Ingest Data into Azure Data Lake Store with StreamSets Data Collector
Azure Data Lake Store (ADLS) is Microsoft's cloud repository for big data analytic workloads, designed to capture data for operational and exploratory analytics. StreamSets Data Collector (SDC) version 18.104.22.168 included an Azure Data Lake Store destination, so you can create pipelines to read data from any supported data source and write it to ADLS.
Since configuring the ADLS destination is a multi-step process; our new tutorial, Ingesting Local Data into Azure Data Lake Store, walks you through the process of adding SDC as an application in Azure Active Directory, creating a Data Lake Store, building a simple data ingest pipeline, and then configuring the ADLS destination with credentials to write to an ADLS directory.
The sample pipeline reads CSV-formatted transaction data, masks credit card numbers, and writes JSON records to files in ADLS, but, once you have mastered the basics, you'll be able to build more complex pipelines and write a variety of data formats. If you don't already use Azure, you can create a free Azure account, including $200 free credit and 30 days of Azure services. This is more than enough to complete the tutorial – I think I've used $0.10 of the allowance so far!

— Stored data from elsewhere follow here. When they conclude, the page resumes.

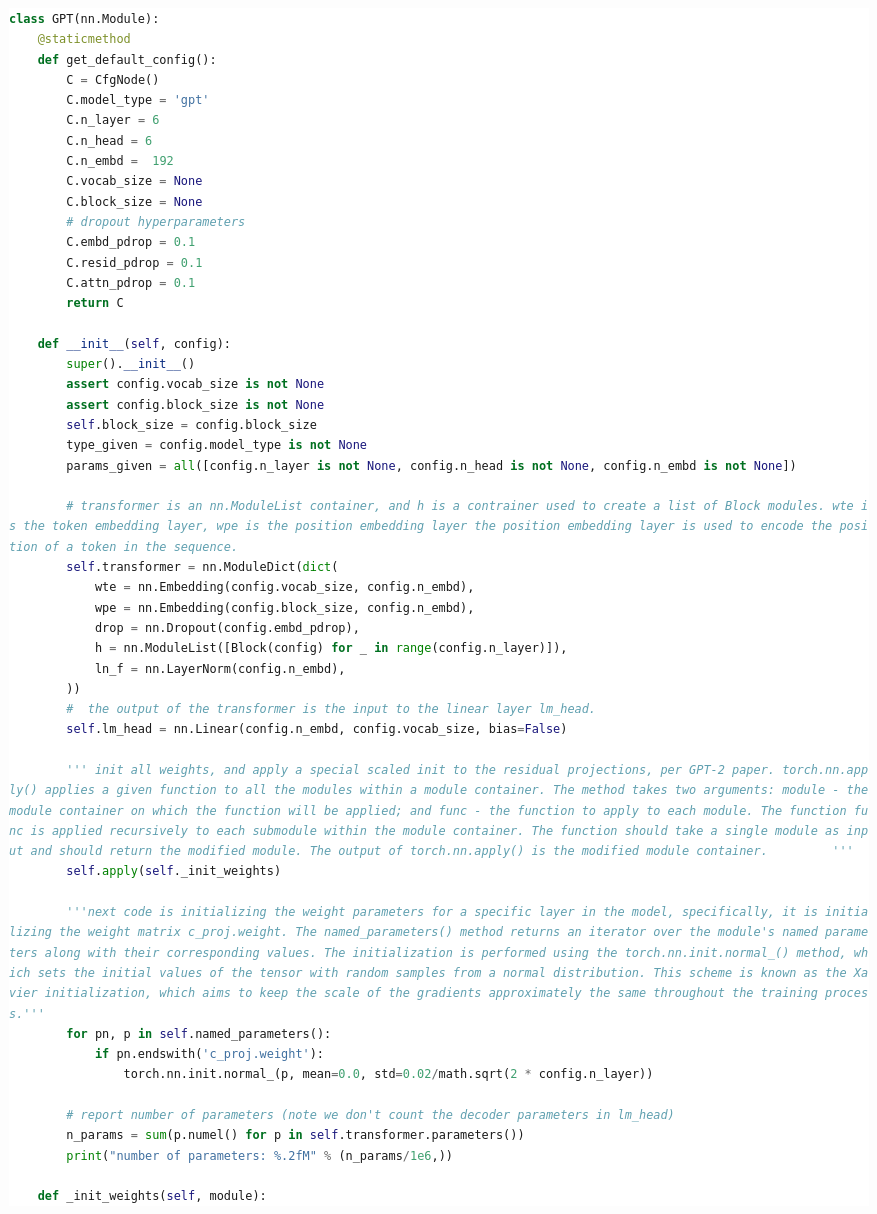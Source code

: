 
```python
class GPT(nn.Module):   
    @staticmethod
    def get_default_config():
        C = CfgNode()
        C.model_type = 'gpt'
        C.n_layer = 6
        C.n_head = 6
        C.n_embd =  192
        C.vocab_size = None
        C.block_size = None
        # dropout hyperparameters
        C.embd_pdrop = 0.1
        C.resid_pdrop = 0.1
        C.attn_pdrop = 0.1
        return C

    def __init__(self, config):
        super().__init__()
        assert config.vocab_size is not None
        assert config.block_size is not None
        self.block_size = config.block_size
        type_given = config.model_type is not None
        params_given = all([config.n_layer is not None, config.n_head is not None, config.n_embd is not None])
        
        # transformer is an nn.ModuleList container, and h is a contrainer used to create a list of Block modules. wte is the token embedding layer, wpe is the position embedding layer the position embedding layer is used to encode the position of a token in the sequence. 
        self.transformer = nn.ModuleDict(dict(            
            wte = nn.Embedding(config.vocab_size, config.n_embd),
            wpe = nn.Embedding(config.block_size, config.n_embd),
            drop = nn.Dropout(config.embd_pdrop),            
            h = nn.ModuleList([Block(config) for _ in range(config.n_layer)]), 
            ln_f = nn.LayerNorm(config.n_embd),  
        ))
        #  the output of the transformer is the input to the linear layer lm_head. 
        self.lm_head = nn.Linear(config.n_embd, config.vocab_size, bias=False)

        ''' init all weights, and apply a special scaled init to the residual projections, per GPT-2 paper. torch.nn.apply() applies a given function to all the modules within a module container. The method takes two arguments: module - the module container on which the function will be applied; and func - the function to apply to each module. The function func is applied recursively to each submodule within the module container. The function should take a single module as input and should return the modified module. The output of torch.nn.apply() is the modified module container.         '''
        self.apply(self._init_weights)
        
        '''next code is initializing the weight parameters for a specific layer in the model, specifically, it is initializing the weight matrix c_proj.weight. The named_parameters() method returns an iterator over the module's named parameters along with their corresponding values. The initialization is performed using the torch.nn.init.normal_() method, which sets the initial values of the tensor with random samples from a normal distribution. This scheme is known as the Xavier initialization, which aims to keep the scale of the gradients approximately the same throughout the training process.'''
        for pn, p in self.named_parameters():
            if pn.endswith('c_proj.weight'):
                torch.nn.init.normal_(p, mean=0.0, std=0.02/math.sqrt(2 * config.n_layer))

        # report number of parameters (note we don't count the decoder parameters in lm_head)
        n_params = sum(p.numel() for p in self.transformer.parameters())
        print("number of parameters: %.2fM" % (n_params/1e6,))

    def _init_weights(self, module):
```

In this short video, I show how I combined the taxi data tutorial pipeline with the ADLS destination, then used Microsoft Power BI to visualize the data, reading it directly from ADLS (this Microsoft blog entry explains how to create the visualization).
Once you have your data in Azure Data Lake Store, you can use StreamSets Data Collector for HDInsight on Microsoft's fully-managed cloud Hadoop service. Watch for a future tutorial focusing on ingesting data from ADLS to Azure SQL Data Warehouse on HDInsight!